今も手に入る2枚組のベスト盤"The Essential"はまずまずの内容なのだが、それにはなぜかDionneの代表曲
のひとつ Wishin' And Hopin' が入っていなかった。で、この5枚組だが、件の Wishin' And Hopin' がなん
と2枚のアルバムで聞ける。ベスト盤の補完という意味でこれは最高の収穫である。2曲とも同じヴァージョン
だと思うがtpの位相が異なっている(Presenting では左側、Make Way For~では中央)。
また、Stereoで表記されているが Valley Of~の5曲目 For The Rest Of Life などはなぜかMonoである。

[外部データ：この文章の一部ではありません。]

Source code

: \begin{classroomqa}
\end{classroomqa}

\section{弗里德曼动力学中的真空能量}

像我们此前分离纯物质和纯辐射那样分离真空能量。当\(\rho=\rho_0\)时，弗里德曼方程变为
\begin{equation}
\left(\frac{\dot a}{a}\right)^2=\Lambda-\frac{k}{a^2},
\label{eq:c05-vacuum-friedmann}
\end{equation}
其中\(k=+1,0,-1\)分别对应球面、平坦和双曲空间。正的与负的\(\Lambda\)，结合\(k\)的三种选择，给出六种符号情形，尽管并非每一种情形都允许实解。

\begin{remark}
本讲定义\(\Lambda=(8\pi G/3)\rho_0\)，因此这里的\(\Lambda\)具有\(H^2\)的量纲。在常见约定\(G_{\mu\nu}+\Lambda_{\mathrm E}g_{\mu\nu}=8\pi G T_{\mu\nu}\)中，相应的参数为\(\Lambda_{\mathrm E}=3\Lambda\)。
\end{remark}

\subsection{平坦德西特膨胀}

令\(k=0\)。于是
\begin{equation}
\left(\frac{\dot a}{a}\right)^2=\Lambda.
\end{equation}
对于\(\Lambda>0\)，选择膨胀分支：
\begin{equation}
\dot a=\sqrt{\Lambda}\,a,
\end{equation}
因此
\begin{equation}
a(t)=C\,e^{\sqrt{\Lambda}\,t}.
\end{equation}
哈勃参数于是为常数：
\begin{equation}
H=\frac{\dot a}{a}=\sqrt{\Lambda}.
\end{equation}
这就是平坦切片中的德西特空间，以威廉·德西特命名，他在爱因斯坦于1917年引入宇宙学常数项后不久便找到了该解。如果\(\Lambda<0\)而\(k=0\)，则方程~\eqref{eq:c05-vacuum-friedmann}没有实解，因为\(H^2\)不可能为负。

この5枚組はPresenting(1963), Anyone Who Had A Heart(1964), Make Way For Dionne Warwick(1964),
The Windows Of The World(1967), Valley Of The Dolls(1968)からなる。5枚ともプロデューサーは
バート・バカラックとハル・デヴィットで、ヒット曲を含め彼らの曲が数多く聞ける。音も良く、60年代の
アナログレコードの雰囲気さえ感じられる。オリジナルのレコードにのっとったリイシューなので、1枚ごと
の収録時間は30分少しと短いところも好感が持てる。
彼女の歌の魅力は、黒人なのにソウルやR&Bのコテコテしたところがなく、あっさりと洗練されたスマートさに
ある。これは彼女の歌の特質でもあるが、モータウンやアトランティックなどからデビューしなくて正解だったの
である。もちろん、白人プロデューサー2人の功績も大きい。
Dionneの60年代のアルバムはすべて集めるのに十分値する。2014年に4枚のアルバムを2CDでリイシューした
Edsel/Rhinoのシリーズはもう中古品でも価格が上がっていて入手しづらくなっているので、この5枚組はお買い
得だ。さらなるリイシューを期待したい。